Вопрос был жалким подобием насмешки.
— Что их не бывает, — ответил Вальхейм и тоже попытался улыбнуться.
— Да… — выдохнул Торфинн, откидываясь на прямую высокую спинку кресла, похожего на трон, и замолчал, погрузившись в мрачные мысли.
Ингольв терпеливо ждал, стоя перед ним в неподвижности. Наконец, Торфинн, казалось, принял какое-то решение. Он хлопнул ладонями по подлокотникам и выпрямился.
— Возьми кристалл, — велел он, указывая на медный треножник, служивший подставкой большому прозрачному шару.
Ингольв осторожно поставил треножник перед чародеем. Узкая ладонь Торфинна провела над поверхностью камня. Заклубился легкий белесый туман, который почти сразу же развеялся.
— Смотри, — сказал Торфинн.
Ингольв послушно склонился над кристаллом и увидел небольшую пещерку. Красные стены пещерки были испещрены белыми пятнами, словно кто-то забрызгал их молоком. У входа горел небольшой костерок, возле которого на корточках сидели два странных существа с коричневой кожей, маленькими круглыми светлыми глазками, поблескивающими в свете огня. Их волосы невероятного огненного цвета были всклокочены; тени, плясавшие на стене, казались чудовищными. В целом человечки производили впечатление забавных и вполне безобидных существ. В том, как они жались друг к дружке, безмолвно глядя на огонь, было что-то очень трогательное.
Торфинн наблюдал за своим слугой пристально, с недобрыми искрами в черных глазах.
— Это скальные хэны, — сказал он наконец.
Ингольв перевел взгляд на чародея.
— Вы смеетесь надо мной, ваша милость?
— Вовсе нет. Ты странный человек, Вальхейм. Говорю тебе, это те самые хэны, о которых в Ахене плетут столько небылиц.

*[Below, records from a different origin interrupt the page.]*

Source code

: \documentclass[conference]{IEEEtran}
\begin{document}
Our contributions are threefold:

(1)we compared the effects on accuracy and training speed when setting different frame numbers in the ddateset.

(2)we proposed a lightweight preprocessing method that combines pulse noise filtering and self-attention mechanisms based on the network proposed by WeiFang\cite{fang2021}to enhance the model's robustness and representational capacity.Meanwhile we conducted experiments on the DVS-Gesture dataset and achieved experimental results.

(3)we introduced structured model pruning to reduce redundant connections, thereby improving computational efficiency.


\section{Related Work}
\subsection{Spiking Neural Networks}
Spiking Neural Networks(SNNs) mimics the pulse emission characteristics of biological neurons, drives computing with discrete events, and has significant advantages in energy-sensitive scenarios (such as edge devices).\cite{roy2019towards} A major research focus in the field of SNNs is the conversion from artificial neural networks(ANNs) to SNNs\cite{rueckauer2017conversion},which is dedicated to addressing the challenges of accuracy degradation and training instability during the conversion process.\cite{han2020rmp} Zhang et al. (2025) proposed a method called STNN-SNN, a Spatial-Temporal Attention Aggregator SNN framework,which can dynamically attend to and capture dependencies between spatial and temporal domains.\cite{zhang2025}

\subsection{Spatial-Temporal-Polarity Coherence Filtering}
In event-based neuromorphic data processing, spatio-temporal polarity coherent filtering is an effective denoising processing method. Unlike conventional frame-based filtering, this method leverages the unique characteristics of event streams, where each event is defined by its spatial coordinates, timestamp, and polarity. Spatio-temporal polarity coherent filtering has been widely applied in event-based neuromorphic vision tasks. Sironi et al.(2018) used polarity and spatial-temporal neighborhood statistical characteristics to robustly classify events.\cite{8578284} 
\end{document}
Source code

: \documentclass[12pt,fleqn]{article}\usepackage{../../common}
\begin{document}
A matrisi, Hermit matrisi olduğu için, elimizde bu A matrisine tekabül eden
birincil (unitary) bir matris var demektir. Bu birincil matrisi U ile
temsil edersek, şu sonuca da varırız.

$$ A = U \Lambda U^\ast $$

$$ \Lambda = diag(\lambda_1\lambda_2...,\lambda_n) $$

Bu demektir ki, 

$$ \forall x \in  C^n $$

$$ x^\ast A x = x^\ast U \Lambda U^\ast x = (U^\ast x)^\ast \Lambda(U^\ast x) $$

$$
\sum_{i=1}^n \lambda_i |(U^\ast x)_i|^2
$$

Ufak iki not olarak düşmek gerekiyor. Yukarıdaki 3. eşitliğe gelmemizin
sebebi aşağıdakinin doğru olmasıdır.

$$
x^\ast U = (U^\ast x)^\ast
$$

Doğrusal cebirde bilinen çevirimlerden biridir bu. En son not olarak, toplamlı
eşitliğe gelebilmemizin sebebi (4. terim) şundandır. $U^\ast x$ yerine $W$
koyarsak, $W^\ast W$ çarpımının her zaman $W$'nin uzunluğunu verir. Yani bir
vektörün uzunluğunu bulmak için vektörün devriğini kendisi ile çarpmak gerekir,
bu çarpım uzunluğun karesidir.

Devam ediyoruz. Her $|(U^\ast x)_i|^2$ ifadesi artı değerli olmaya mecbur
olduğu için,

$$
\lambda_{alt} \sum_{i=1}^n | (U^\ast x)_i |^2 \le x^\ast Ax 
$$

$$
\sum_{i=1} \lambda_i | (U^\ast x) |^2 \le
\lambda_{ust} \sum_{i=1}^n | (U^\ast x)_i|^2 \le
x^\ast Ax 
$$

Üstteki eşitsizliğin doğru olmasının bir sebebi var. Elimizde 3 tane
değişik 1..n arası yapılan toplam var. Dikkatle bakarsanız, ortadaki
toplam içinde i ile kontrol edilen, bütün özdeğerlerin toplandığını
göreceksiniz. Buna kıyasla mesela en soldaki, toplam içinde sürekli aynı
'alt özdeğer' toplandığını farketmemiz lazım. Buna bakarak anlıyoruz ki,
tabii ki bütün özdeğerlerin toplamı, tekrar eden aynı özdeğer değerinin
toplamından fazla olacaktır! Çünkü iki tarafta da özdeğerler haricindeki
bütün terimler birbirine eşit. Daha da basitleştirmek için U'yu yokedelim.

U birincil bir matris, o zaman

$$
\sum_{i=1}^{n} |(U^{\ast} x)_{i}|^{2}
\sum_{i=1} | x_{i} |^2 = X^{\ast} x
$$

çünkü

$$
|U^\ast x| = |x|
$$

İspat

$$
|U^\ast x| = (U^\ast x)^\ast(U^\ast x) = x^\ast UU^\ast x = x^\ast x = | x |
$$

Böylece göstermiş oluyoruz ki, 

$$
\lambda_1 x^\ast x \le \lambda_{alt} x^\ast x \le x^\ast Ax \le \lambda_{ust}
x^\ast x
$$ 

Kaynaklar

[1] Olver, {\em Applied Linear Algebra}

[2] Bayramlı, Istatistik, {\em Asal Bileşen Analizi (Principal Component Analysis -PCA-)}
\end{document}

— Они выглядят такими беззащитными, — вырвалось у Вальхейма.
— Внешность обманчива. Хэны — древний и в своем роде великий народ. Они так не похожи на вас, людей, что вы напридумывали про них целый воз глупостей. Ты правильно делаешь, что не веришь им. Однако хэны существуют на самом деле, и мы с тобой сейчас находимся как раз в их мире. Он называется Красные Скалы.
— Странно, — проговорил Ингольв.
— Что странно?
— Почему мы никогда не бывали здесь раньше?
Торфинн посмотрел прямо ему в глаза.
— Я отвечу тебе, Вальхейм, — медленно сказал он. — Сегодня я отвечу тебе. Раньше мы не бывали здесь по той простой причине, что этот мир — ближайший к тому, где ты родился. Следующее за этим измерение Элизабет — Ахен.
— Отсюда один шаг до… — У капитана перехватило дыхание.
Лицо Торфинна внезапно изменилось, и он со злостью подтвердил:
— Да, отсюда до Ахена один только шаг. Но ты никогда не сможешь сделать его, Вальхейм. Никогда.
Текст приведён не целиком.